● What you have to do: The answer must be a single number: how many lines in the entries hold the string "attitude".

● Data under study:
---+---
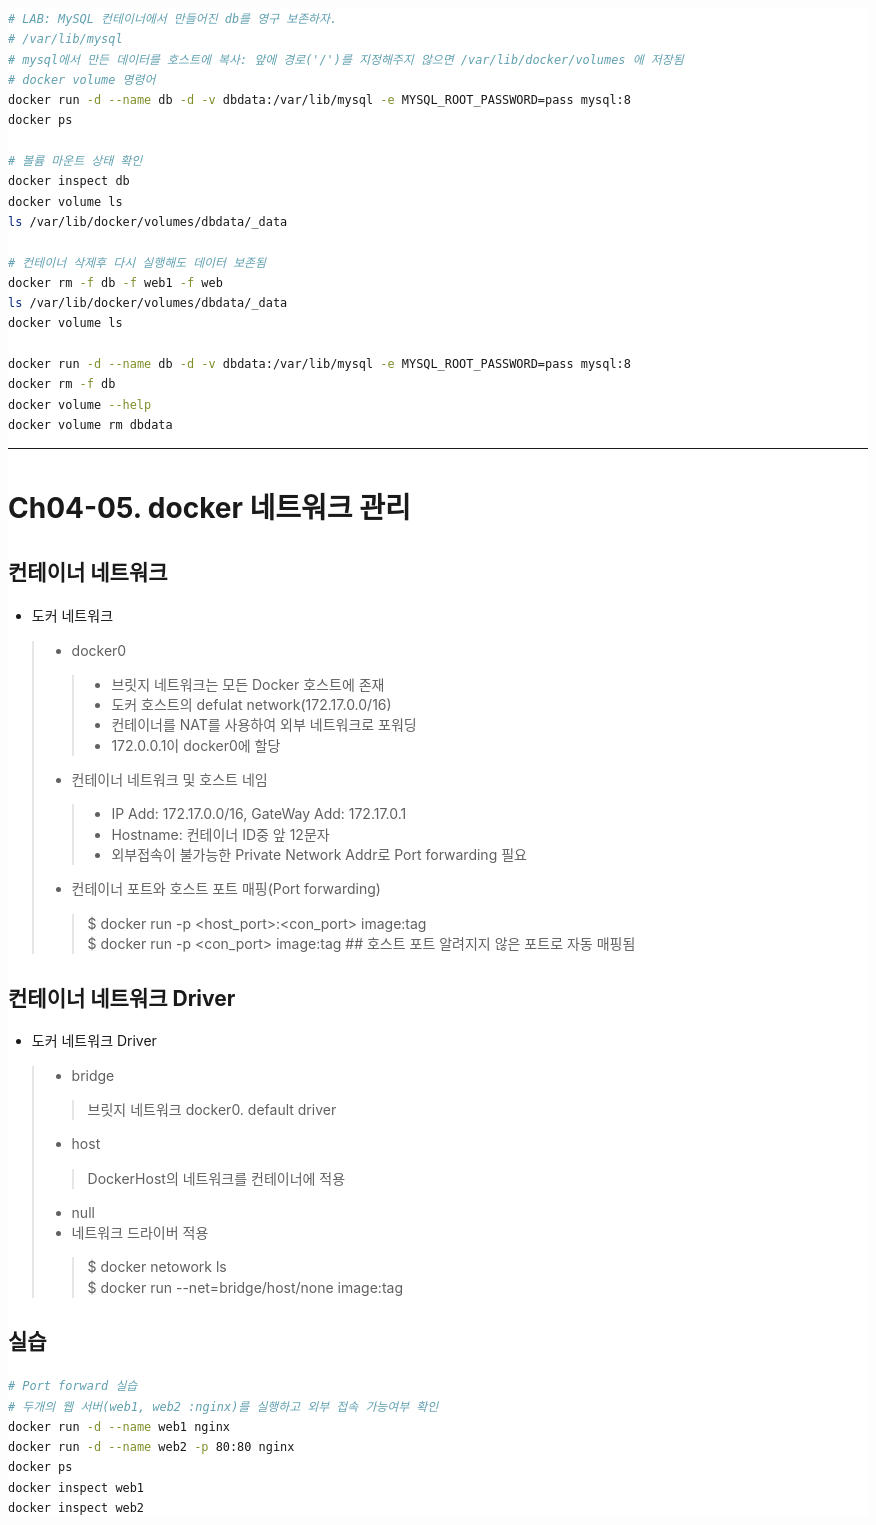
 ```sh
# LAB: MySQL 컨테이너에서 만들어진 db를 영구 보존하자.
# /var/lib/mysql
# mysql에서 만든 데이터를 호스트에 복사: 앞에 경로('/')를 지정해주지 않으면 /var/lib/docker/volumes 에 저장됨
# docker volume 명령어
docker run -d --name db -d -v dbdata:/var/lib/mysql -e MYSQL_ROOT_PASSWORD=pass mysql:8
docker ps

# 볼륨 마운트 상태 확인
docker inspect db
docker volume ls
ls /var/lib/docker/volumes/dbdata/_data

# 컨테이너 삭제후 다시 실행해도 데이터 보존됨
docker rm -f db -f web1 -f web
ls /var/lib/docker/volumes/dbdata/_data
docker volume ls

docker run -d --name db -d -v dbdata:/var/lib/mysql -e MYSQL_ROOT_PASSWORD=pass mysql:8
docker rm -f db
docker volume --help
docker volume rm dbdata
```


---------------------------------------------------------------------------------------------------------------------------
# Ch04-05. docker 네트워크 관리 
## 컨테이너 네트워크
- 도커 네트워크
> - docker0
> > - 브릿지 네트워크는 모든 Docker 호스트에 존재
> > - 도커 호스트의 defulat network(172.17.0.0/16)
> > - 컨테이너를 NAT를 사용하여 외부 네트워크로 포워딩
> > - 172.0.0.1이 docker0에 할당
> - 컨테이너 네트워크 및 호스트 네임
> > - IP Add: 172.17.0.0/16, GateWay Add: 172.17.0.1
> > - Hostname: 컨테이너 ID중 앞 12문자
> > - 외부접속이 불가능한 Private Network Addr로 Port forwarding 필요
> - 컨테이너 포트와 호스트 포트 매핑(Port forwarding)
> > $ docker run -p <host_port>:<con_port> image:tag  
> > $ docker run -p <con_port> image:tag ## 호스트 포트 알려지지 않은 포트로 자동 매핑됨
## 컨테이너 네트워크 Driver
- 도커 네트워크 Driver
> - bridge
> > 브릿지 네트워크 docker0. default driver
> - host
> > DockerHost의 네트워크를 컨테이너에 적용
> - null
> - 네트워크 드라이버 적용
> > $ docker netowork ls  
> > $ docker run --net=bridge/host/none image:tag
## 실습
```sh
# Port forward 실습
# 두개의 웹 서버(web1, web2 :nginx)를 실행하고 외부 접속 가능여부 확인
docker run -d --name web1 nginx
docker run -d --name web2 -p 80:80 nginx
docker ps
docker inspect web1
docker inspect web2
```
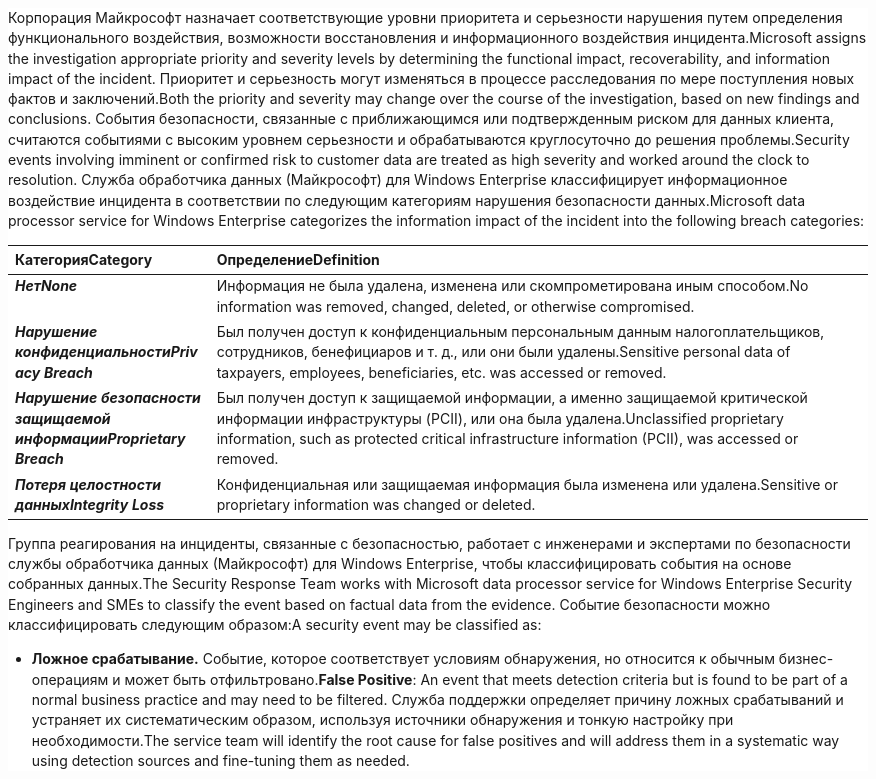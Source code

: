  <span data-ttu-id="3ac6c-150">Корпорация Майкрософт назначает соответствующие уровни приоритета и серьезности нарушения путем определения функционального воздействия, возможности восстановления и информационного воздействия инцидента.</span><span class="sxs-lookup"><span data-stu-id="3ac6c-150">Microsoft assigns the investigation appropriate priority and severity levels by determining the functional impact, recoverability, and information impact of the incident.</span></span> <span data-ttu-id="3ac6c-151">Приоритет и серьезность могут изменяться в процессе расследования по мере поступления новых фактов и заключений.</span><span class="sxs-lookup"><span data-stu-id="3ac6c-151">Both the priority and severity may change over the course of the investigation, based on new findings and conclusions.</span></span> <span data-ttu-id="3ac6c-152">События безопасности, связанные с приближающимся или подтвержденным риском для данных клиента, считаются событиями с высоким уровнем серьезности и обрабатываются круглосуточно до решения проблемы.</span><span class="sxs-lookup"><span data-stu-id="3ac6c-152">Security events involving imminent or confirmed risk to customer data are treated as high severity and worked around the clock to resolution.</span></span> <span data-ttu-id="3ac6c-153">Служба обработчика данных (Майкрософт) для Windows Enterprise классифицирует информационное воздействие инцидента в соответствии по следующим категориям нарушения безопасности данных.</span><span class="sxs-lookup"><span data-stu-id="3ac6c-153">Microsoft data processor service for Windows Enterprise categorizes the information impact of the incident into the following breach categories:</span></span>

| <span data-ttu-id="3ac6c-154">**Категория**</span><span class="sxs-lookup"><span data-stu-id="3ac6c-154">**Category**</span></span> | <span data-ttu-id="3ac6c-155">**Определение**</span><span class="sxs-lookup"><span data-stu-id="3ac6c-155">**Definition**</span></span> |
|:------------ |:-------------- |
| <span data-ttu-id="3ac6c-156">***Нет***</span><span class="sxs-lookup"><span data-stu-id="3ac6c-156">***None***</span></span> | <span data-ttu-id="3ac6c-157">Информация не была удалена, изменена или скомпрометирована иным способом.</span><span class="sxs-lookup"><span data-stu-id="3ac6c-157">No information was removed, changed, deleted, or otherwise compromised.</span></span> |
| <span data-ttu-id="3ac6c-158">***Нарушение конфиденциальности***</span><span class="sxs-lookup"><span data-stu-id="3ac6c-158">***Privacy Breach***</span></span> | <span data-ttu-id="3ac6c-159">Был получен доступ к конфиденциальным персональным данным налогоплательщиков, сотрудников, бенефициаров и т. д., или они были удалены.</span><span class="sxs-lookup"><span data-stu-id="3ac6c-159">Sensitive personal data of taxpayers, employees, beneficiaries, etc. was accessed or removed.</span></span> |
| <span data-ttu-id="3ac6c-160">***Нарушение безопасности защищаемой информации***</span><span class="sxs-lookup"><span data-stu-id="3ac6c-160">***Proprietary Breach***</span></span> | <span data-ttu-id="3ac6c-161">Был получен доступ к защищаемой информации, а именно защищаемой критической информации инфраструктуры (PCII), или она была удалена.</span><span class="sxs-lookup"><span data-stu-id="3ac6c-161">Unclassified proprietary information, such as protected critical infrastructure information (PCII), was accessed or removed.</span></span> |
| <span data-ttu-id="3ac6c-162">***Потеря целостности данных***</span><span class="sxs-lookup"><span data-stu-id="3ac6c-162">***Integrity Loss***</span></span> | <span data-ttu-id="3ac6c-163">Конфиденциальная или защищаемая информация была изменена или удалена.</span><span class="sxs-lookup"><span data-stu-id="3ac6c-163">Sensitive or proprietary information was changed or deleted.</span></span> |

<span data-ttu-id="3ac6c-164">Группа реагирования на инциденты, связанные с безопасностью, работает с инженерами и экспертами по безопасности службы обработчика данных (Майкрософт) для Windows Enterprise, чтобы классифицировать события на основе собранных данных.</span><span class="sxs-lookup"><span data-stu-id="3ac6c-164">The Security Response Team works with Microsoft data processor service for Windows Enterprise Security Engineers and SMEs to classify the event based on factual data from the evidence.</span></span> <span data-ttu-id="3ac6c-165">Событие безопасности можно классифицировать следующим образом:</span><span class="sxs-lookup"><span data-stu-id="3ac6c-165">A security event may be classified as:</span></span>

- <span data-ttu-id="3ac6c-166">**Ложное срабатывание.** Событие, которое соответствует условиям обнаружения, но относится к обычным бизнес-операциям и может быть отфильтровано.</span><span class="sxs-lookup"><span data-stu-id="3ac6c-166">**False Positive**: An event that meets detection criteria but is found to be part of a normal business practice and may need to be filtered.</span></span> <span data-ttu-id="3ac6c-167">Служба поддержки определяет причину ложных срабатываний и устраняет их систематическим образом, используя источники обнаружения и тонкую настройку при необходимости.</span><span class="sxs-lookup"><span data-stu-id="3ac6c-167">The service team will identify the root cause for false positives and will address them in a systematic way using detection sources and fine-tuning them as needed.</span></span>
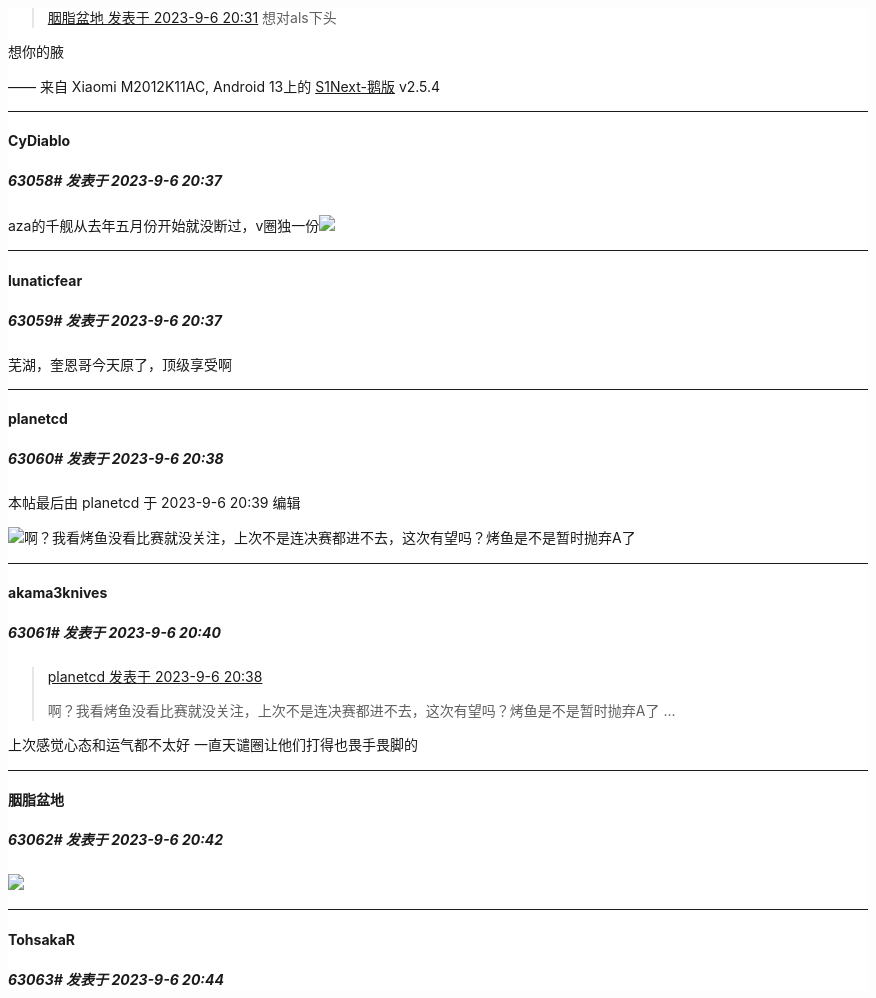 <blockquote><a href="httphttps://bbs.saraba1st.com/2b/forum.php?mod=redirect&amp;goto=findpost&amp;pid=62315639&amp;ptid=2146692" target="_blank">胭脂盆地 发表于 2023-9-6 20:31</a>
想对als下头</blockquote>
想你的腋

—— 来自 Xiaomi M2012K11AC, Android 13上的 [S1Next-鹅版](https://github.com/ykrank/S1-Next/releases) v2.5.4

*****

####  CyDiablo  
##### 63058#       发表于 2023-9-6 20:37

aza的千舰从去年五月份开始就没断过，v圈独一份<img src="https://static.saraba1st.com/image/smiley/face2017/057.png" referrerpolicy="no-referrer">

*****

####  lunaticfear  
##### 63059#       发表于 2023-9-6 20:37

芜湖，奎恩哥今天原了，顶级享受啊

*****

####  planetcd  
##### 63060#       发表于 2023-9-6 20:38

 本帖最后由 planetcd 于 2023-9-6 20:39 编辑 

<img src="https://static.saraba1st.com/image/smiley/face2017/112.png" referrerpolicy="no-referrer">啊？我看烤鱼没看比赛就没关注，上次不是连决赛都进不去，这次有望吗？烤鱼是不是暂时抛弃A了


*****

####  akama3knives  
##### 63061#       发表于 2023-9-6 20:40

<blockquote><a href="httphttps://bbs.saraba1st.com/2b/forum.php?mod=redirect&amp;goto=findpost&amp;pid=62315722&amp;ptid=2146692" target="_blank">planetcd 发表于 2023-9-6 20:38</a>

啊？我看烤鱼没看比赛就没关注，上次不是连决赛都进不去，这次有望吗？烤鱼是不是暂时抛弃A了 ...</blockquote>
上次感觉心态和运气都不太好 一直天谴圈让他们打得也畏手畏脚的

*****

####  胭脂盆地  
##### 63062#       发表于 2023-9-6 20:42

<img src="https://p.sda1.dev/13/d4e0184a1b0285b8716e454c33189906/IMG_CMP_46684988.jpeg" referrerpolicy="no-referrer">


*****

####  TohsakaR  
##### 63063#       发表于 2023-9-6 20:44

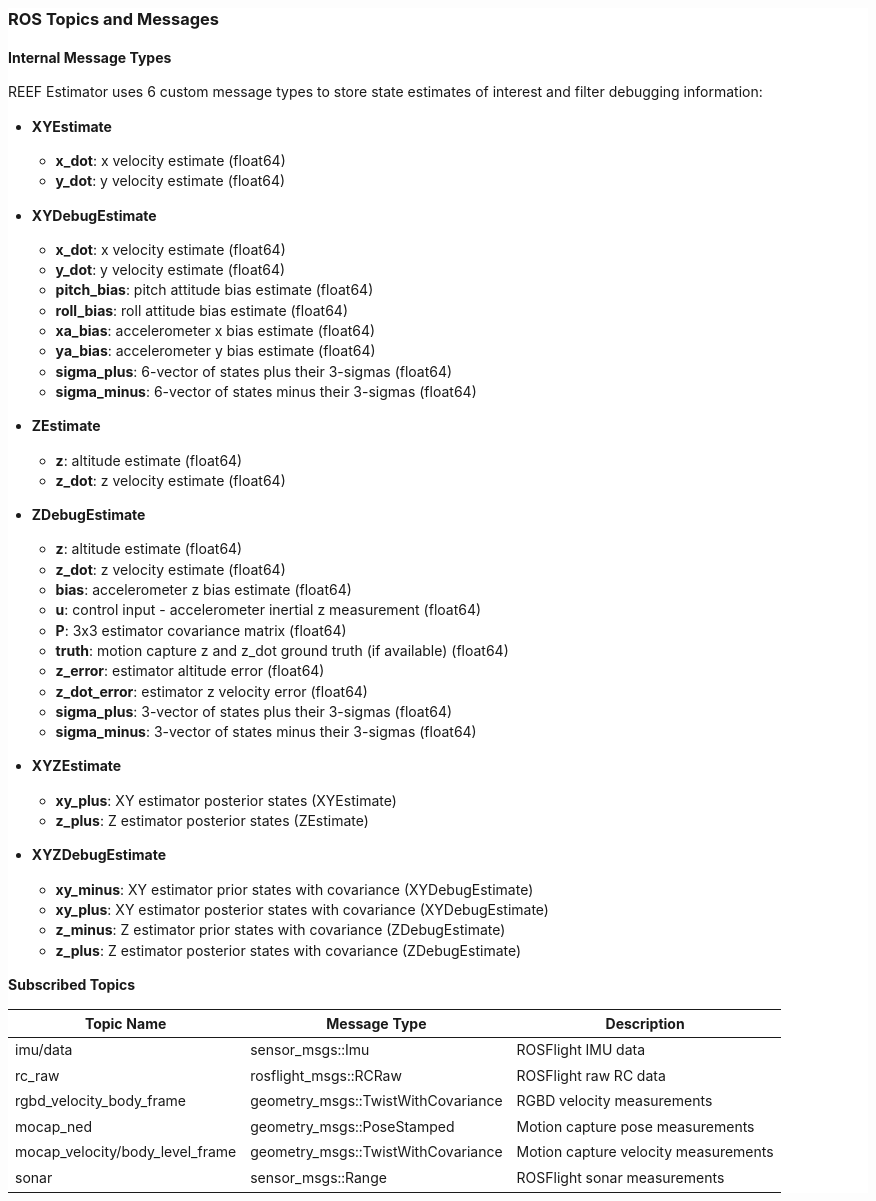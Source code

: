 ### ROS Topics and Messages

**Internal Message Types**

REEF Estimator uses 6 custom message types to store state estimates of interest and filter debugging information:

 - **XYEstimate**
	 - **x_dot**: x velocity estimate (float64)
	 - **y_dot**: y velocity estimate (float64)
	 
 - **XYDebugEstimate**
	 - **x_dot**: x velocity estimate (float64)
	 - **y_dot**: y velocity estimate (float64)
	 - **pitch_bias**: pitch attitude bias estimate (float64)
	 - **roll_bias**: roll attitude bias estimate (float64)
	 - **xa_bias**: accelerometer x bias estimate (float64)
	 - **ya_bias**: accelerometer y bias estimate (float64)
	 - **sigma_plus**: 6-vector of states plus their 3-sigmas (float64)
	 - **sigma_minus**: 6-vector of states minus their 3-sigmas (float64)
	 
 - **ZEstimate**
	 - **z**: altitude estimate (float64)
	 - **z_dot**: z velocity estimate (float64)
	 
 - **ZDebugEstimate**
	 - **z**: altitude estimate (float64)
	 - **z_dot**: z velocity estimate (float64)
	 - **bias**: accelerometer z bias estimate (float64)
	 - **u**: control input - accelerometer inertial z measurement (float64)
	 - **P**: 3x3 estimator covariance matrix (float64)
	 - **truth**: motion capture z and z_dot ground truth (if available) (float64)
	 - **z_error**: estimator altitude error (float64)
	 - **z_dot_error**: estimator z velocity error (float64)
	 - **sigma_plus**: 3-vector of states plus their 3-sigmas (float64)
	 - **sigma_minus**: 3-vector of states minus their 3-sigmas (float64)
	 
 - **XYZEstimate**
	 - **xy_plus**: XY estimator posterior states (XYEstimate)
	 - **z_plus**: Z estimator posterior states (ZEstimate)
	 
 - **XYZDebugEstimate**
	 - **xy_minus**: XY estimator prior states with covariance (XYDebugEstimate)
	 - **xy_plus**: XY estimator posterior states with covariance (XYDebugEstimate)
	 - **z_minus**: Z estimator prior states with covariance (ZDebugEstimate)
	 - **z_plus**: Z estimator posterior states with covariance (ZDebugEstimate)
	 
**Subscribed Topics**
 
|Topic Name|Message Type|Description|
|--|--|--|
|imu/data|sensor_msgs::Imu|ROSFlight IMU data|
|rc_raw|rosflight_msgs::RCRaw|ROSFlight raw RC data|
|rgbd_velocity_body_frame|geometry_msgs::TwistWithCovariance|RGBD velocity measurements|
|mocap_ned|geometry_msgs::PoseStamped|Motion capture pose measurements|
|mocap_velocity/body_level_frame|geometry_msgs::TwistWithCovariance|Motion capture velocity measurements|
|sonar|sensor_msgs::Range|ROSFlight sonar measurements|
---+---
● Result for this task: 2